Incoherant ramblings of a Bible College Student
Okay, so I know I haven't written in here for a very long time. While not a very long time, just under a month, and I feel horrible, because I like writing in this thing, I never really have the time. I don't know what to right about either. Maybe I'll write about how school is completely over and done with in three weeks and there is a high possibility that I won't see half of the people here ever again in my life. Maybe I'll write about how braindead my head is right now becasue I'm frustrated because I can't find a gratis sub for the three days I'm going to be gone. Or maybe I will just right whatever pops into my head and seems right for me to write. Does that make sense? I don't know.I feel as if my life is going into an endless swirl of nothingness. I know God wants me at this school but for some reason I am having a hard time finding contentment. It seems I fight with Jenn almost everyday and I am always rushing to get my homework done last minute, and sometimes its not even done on time and it's just frustrating. I don't know, all my other friends seem to have friends everywhere and not just one little group. Then there is me who hang out with the exact same people every single day. Is that so wrong? How come sometimes I feel as if it is? And how come I am excited to go home at the end of the year but I want to stay here all at the same time? I want to be in two places at once and I wish that it were possible but I know that it is not. I don't understand myself sometimes.

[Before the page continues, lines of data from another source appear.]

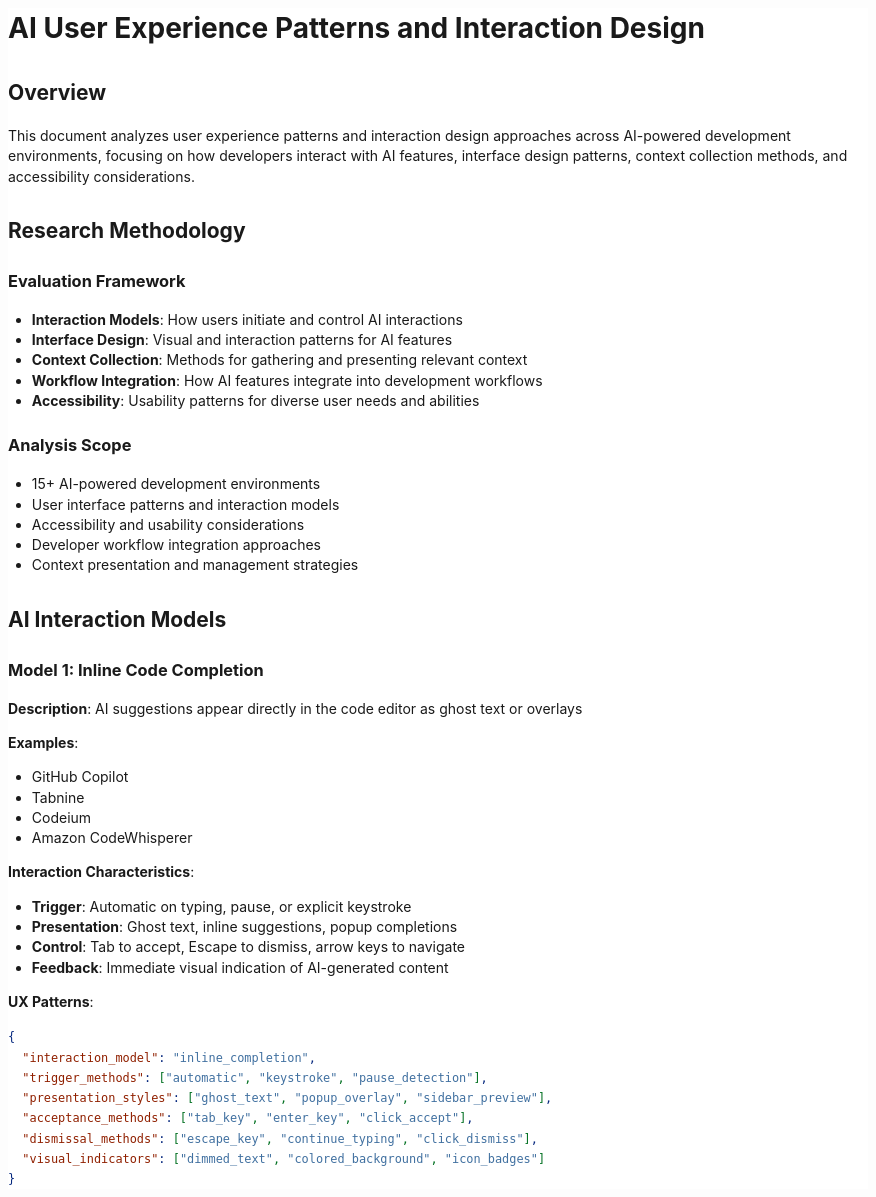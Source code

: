 # AI User Experience Patterns and Interaction Design

## Overview

This document analyzes user experience patterns and interaction design approaches across AI-powered development environments, focusing on how developers interact with AI features, interface design patterns, context collection methods, and accessibility considerations.

## Research Methodology

### Evaluation Framework
- **Interaction Models**: How users initiate and control AI interactions
- **Interface Design**: Visual and interaction patterns for AI features
- **Context Collection**: Methods for gathering and presenting relevant context
- **Workflow Integration**: How AI features integrate into development workflows
- **Accessibility**: Usability patterns for diverse user needs and abilities

### Analysis Scope
- 15+ AI-powered development environments
- User interface patterns and interaction models
- Accessibility and usability considerations
- Developer workflow integration approaches
- Context presentation and management strategies

## AI Interaction Models

### Model 1: Inline Code Completion
**Description**: AI suggestions appear directly in the code editor as ghost text or overlays

**Examples**: 
- GitHub Copilot
- Tabnine
- Codeium
- Amazon CodeWhisperer

**Interaction Characteristics**:
- **Trigger**: Automatic on typing, pause, or explicit keystroke
- **Presentation**: Ghost text, inline suggestions, popup completions
- **Control**: Tab to accept, Escape to dismiss, arrow keys to navigate
- **Feedback**: Immediate visual indication of AI-generated content

**UX Patterns**:
```json
{
  "interaction_model": "inline_completion",
  "trigger_methods": ["automatic", "keystroke", "pause_detection"],
  "presentation_styles": ["ghost_text", "popup_overlay", "sidebar_preview"],
  "acceptance_methods": ["tab_key", "enter_key", "click_accept"],
  "dismissal_methods": ["escape_key", "continue_typing", "click_dismiss"],
  "visual_indicators": ["dimmed_text", "colored_background", "icon_badges"]
}
```
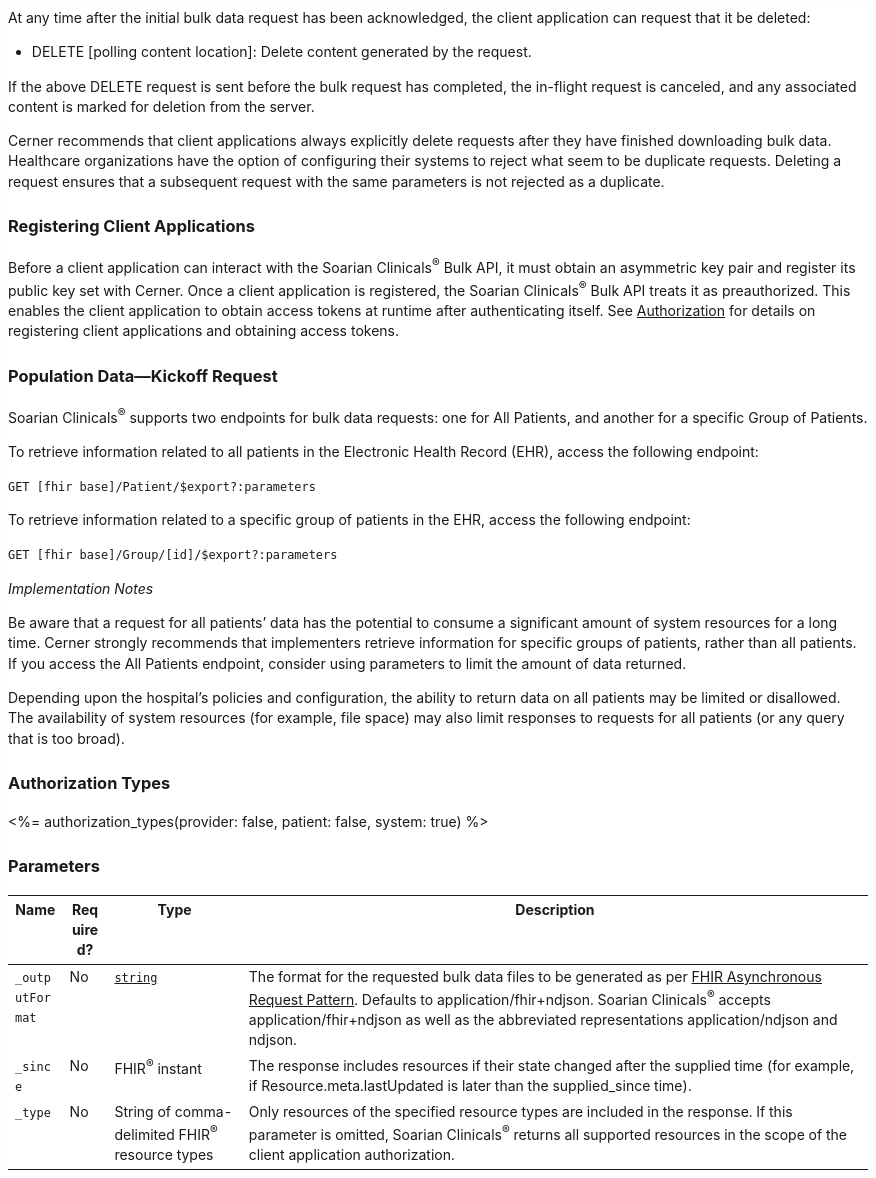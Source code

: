 At any time after the initial bulk data request has been acknowledged, the client application can request that it be deleted:

* DELETE [polling content location]: Delete content generated by the request.

If the above DELETE request is sent before the bulk request has completed, the in-flight request is canceled, and any associated content is marked for deletion from the server.

Cerner recommends that client applications always explicitly delete requests after they have finished downloading bulk data. Healthcare organizations have the option of configuring their systems to reject what seem to be duplicate requests. Deleting a request ensures that a subsequent request with the same parameters is not rejected as a duplicate.

### Registering Client Applications

Before a client application can interact with the Soarian Clinicals<sup>®</sup> Bulk API, it must obtain an asymmetric key pair and register its public key set with Cerner. Once a client application is registered, the Soarian Clinicals<sup>®</sup> Bulk API treats it as preauthorized. This enables the client application to obtain access tokens at runtime after authenticating itself. See [Authorization](https://fhir.cerner.com/authorization/) for details on registering client applications and obtaining access tokens.

### Population Data—Kickoff Request

Soarian Clinicals<sup>®</sup> supports two endpoints for bulk data requests: one for All Patients, and another for a specific Group of Patients.

To retrieve information related to all patients in the Electronic Health Record (EHR), access the following endpoint:

	GET [fhir base]/Patient/$export?:parameters
	
To retrieve information related to a specific group of patients in the EHR, access the following endpoint:

	GET [fhir base]/Group/[id]/$export?:parameters
	
_Implementation Notes_

Be aware that a request for all patients’ data has the potential to consume a significant amount of system resources for a long time. Cerner strongly recommends that implementers retrieve information for specific groups of patients, rather than all patients. If you access the All Patients endpoint, consider using parameters to limit the amount of data returned.

Depending upon the hospital’s policies and configuration, the ability to return data on all patients may be limited or disallowed. The availability of system resources (for example, file space) may also limit responses to requests for all patients (or any query that is too broad).

### Authorization Types

<%= authorization_types(provider: false, patient: false, system: true) %>

### Parameters

Name                    | Required? | Type                                                      | Description
------------------------|-----------|-----------------------------------------------------------|---------------------------------------------------------------------------------------------------
`_outputFormat`         | No        | [`string`] 												| The format for the requested bulk data files to be generated as per [FHIR Asynchronous Request Pattern](https://hl7.org/fhir/async.html). Defaults to application/fhir+ndjson. Soarian Clinicals<sup>®</sup> accepts application/fhir+ndjson as well as the abbreviated representations application/ndjson and ndjson.
`_since`                | No        | FHIR<sup>®</sup> instant 									| The response includes resources if their state changed after the supplied time (for example, if Resource.meta.lastUpdated is later than the supplied_since time).
`_type`                 | No        | String of comma-delimited FHIR<sup>®</sup> resource types | Only resources of the specified resource types are included in the response. If this parameter is omitted, Soarian Clinicals<sup>®</sup> returns all supported resources in the scope of the client application authorization.

[`string`]: https://hl7.org/fhir/R4/search.html#string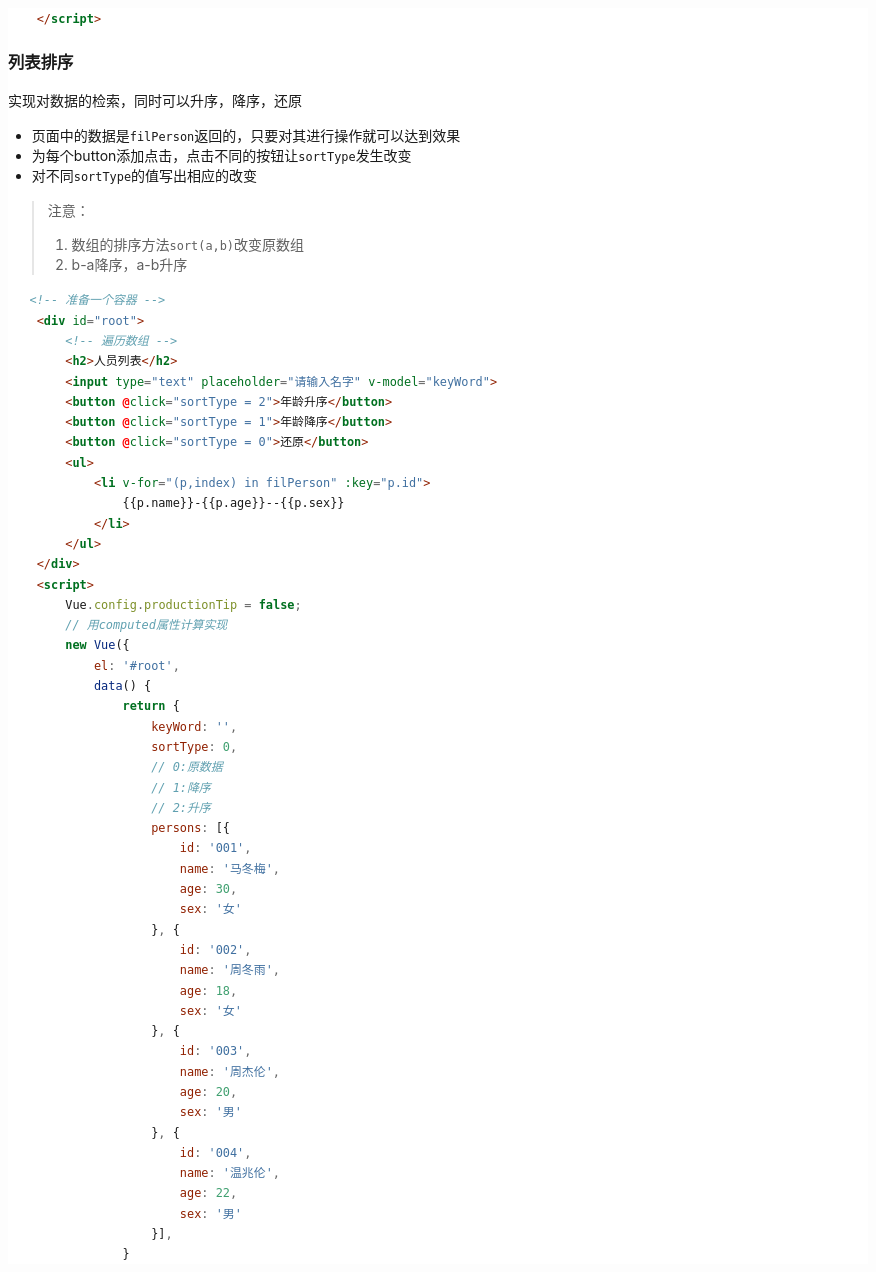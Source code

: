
 ```html
    </script>
```

### 列表排序

实现对数据的检索，同时可以升序，降序，还原

- 页面中的数据是`filPerson`返回的，只要对其进行操作就可以达到效果
- 为每个button添加点击，点击不同的按钮让`sortType`发生改变
- 对不同`sortType`的值写出相应的改变

> 注意：
>
> 1. 数组的排序方法`sort(a,b)`改变原数组
> 2. b-a降序，a-b升序

```html
   <!-- 准备一个容器 -->
    <div id="root">
        <!-- 遍历数组 -->
        <h2>人员列表</h2>
        <input type="text" placeholder="请输入名字" v-model="keyWord">
        <button @click="sortType = 2">年龄升序</button>
        <button @click="sortType = 1">年龄降序</button>
        <button @click="sortType = 0">还原</button>
        <ul>
            <li v-for="(p,index) in filPerson" :key="p.id">
                {{p.name}}-{{p.age}}--{{p.sex}}
            </li>
        </ul>
    </div>
    <script>
        Vue.config.productionTip = false;
        // 用computed属性计算实现
        new Vue({
            el: '#root',
            data() {
                return {
                    keyWord: '',
                    sortType: 0,
                    // 0:原数据
                    // 1:降序
                    // 2:升序
                    persons: [{
                        id: '001',
                        name: '马冬梅',
                        age: 30,
                        sex: '女'
                    }, {
                        id: '002',
                        name: '周冬雨',
                        age: 18,
                        sex: '女'
                    }, {
                        id: '003',
                        name: '周杰伦',
                        age: 20,
                        sex: '男'
                    }, {
                        id: '004',
                        name: '温兆伦',
                        age: 22,
                        sex: '男'
                    }],
                }
```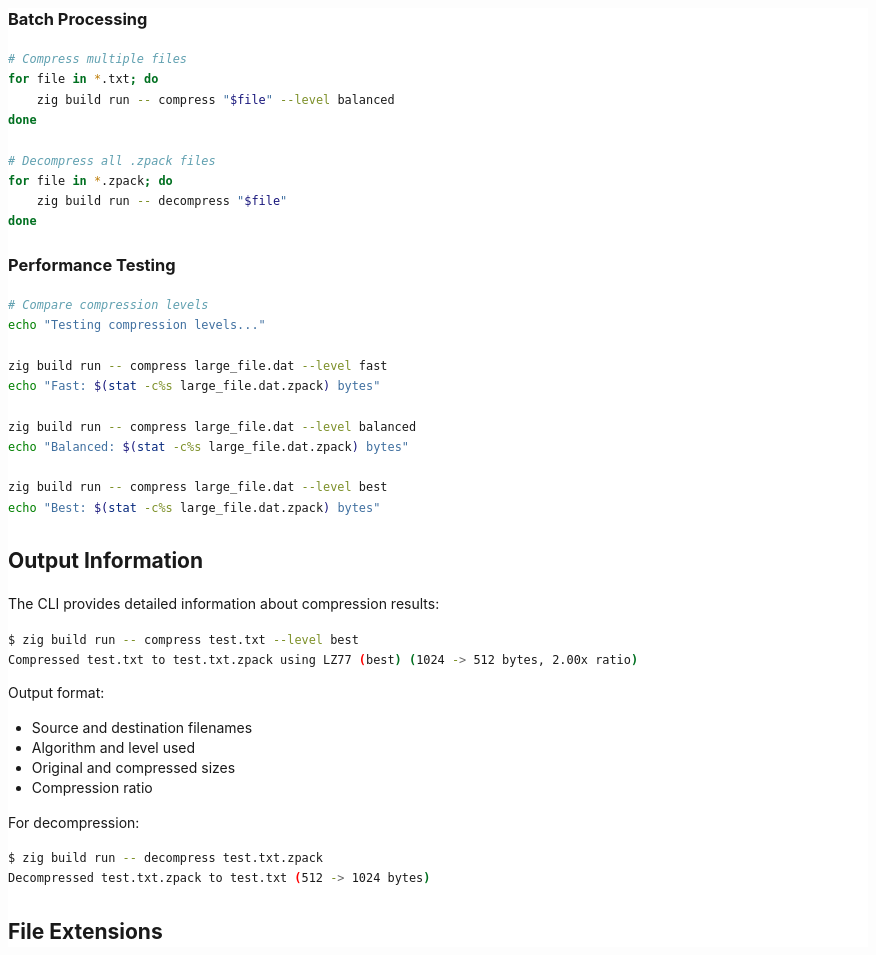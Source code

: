 ### Batch Processing

```bash
# Compress multiple files
for file in *.txt; do
    zig build run -- compress "$file" --level balanced
done

# Decompress all .zpack files
for file in *.zpack; do
    zig build run -- decompress "$file"
done
```

### Performance Testing

```bash
# Compare compression levels
echo "Testing compression levels..."

zig build run -- compress large_file.dat --level fast
echo "Fast: $(stat -c%s large_file.dat.zpack) bytes"

zig build run -- compress large_file.dat --level balanced
echo "Balanced: $(stat -c%s large_file.dat.zpack) bytes"

zig build run -- compress large_file.dat --level best
echo "Best: $(stat -c%s large_file.dat.zpack) bytes"
```

## Output Information

The CLI provides detailed information about compression results:

```bash
$ zig build run -- compress test.txt --level best
Compressed test.txt to test.txt.zpack using LZ77 (best) (1024 -> 512 bytes, 2.00x ratio)
```

Output format:
- Source and destination filenames
- Algorithm and level used
- Original and compressed sizes
- Compression ratio

For decompression:

```bash
$ zig build run -- decompress test.txt.zpack
Decompressed test.txt.zpack to test.txt (512 -> 1024 bytes)
```

## File Extensions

Then there is Jenn and Alvin everything they do seems to be together and I feel a little lonely at times, thinking that I don't have someone special in my life to share important things with. I don't wish to be with someone though, I just feel incredibly lonely sometimes. And I still get homesick, I still get incredibly homesick sometimes, I just sit in my room and cry before I go to sleep, because I want to go home so bad. You miss so many things when you are away from home.
I missed my girls 8th birthday. Not my girl but a really good friend of mines girl and I hae watched her grow up for almost the past four years and now I can't watch her grow up anymore because I am not around there. It's kinda sad to miss important things like that. My best friend Beth is going through her very first heartache - I know it won't be the last but then I am not there to comfort her. My bestest bestest best friend Megan is getting a story she wrote published in the paper and I am not there to share in the joy with her.
There is so many things that go on in your home town that you miss when you are away. I miss not being there when my sister has her birthday. I miss not being there for a shoulder for my best friend to cry on when she is sick. I miss it all. I miss my mom, my dad, my sister... I even miss my brother and my cat although I would never say that out loud, especially to my brother because he would get so mad if I ever said something like that to him.
I have never written this much in a long time and I am quite enjoying it but I think my incoherant ramblings must soon come to an end.
I have been reading some grand books lately. They are called Harry Potter. I have also been reading Anne of Green Gables today and that is quite a delightful peice of work to enjoy on a Saturday afternoon. Did I really just say that? That seemed to come out of my mouth like anything I would say in a normal day... but normally I would not say somethign was delighful. What is wrong with me today? Have I lost my mind? Maybe the aliens have taken it over and are trying to transform me into something I'm not - a sophisticated young lady. That is definately something I probably never will be. I even suck at cooking. I can't cook really anything to save my life.
We are having hamburgers and french fries for supper in which case I'm excited, because I do really like burgers and fries. My favorite meal here however is grilled cheese sandwiches and tomato soup. You would think that amist all these great foods they give us here at bible college there would be something I would enjoy more. Something more exciting the that but no there is not. I don't have a more tastier meal and I should think that I will never have a more tastier meal. Go figure. I am speaking so weird today, for me. I don't normally speak like this... I don't know what is wrong with me. There must be some incoherant ramblings going on in my head somewhere. I don't know.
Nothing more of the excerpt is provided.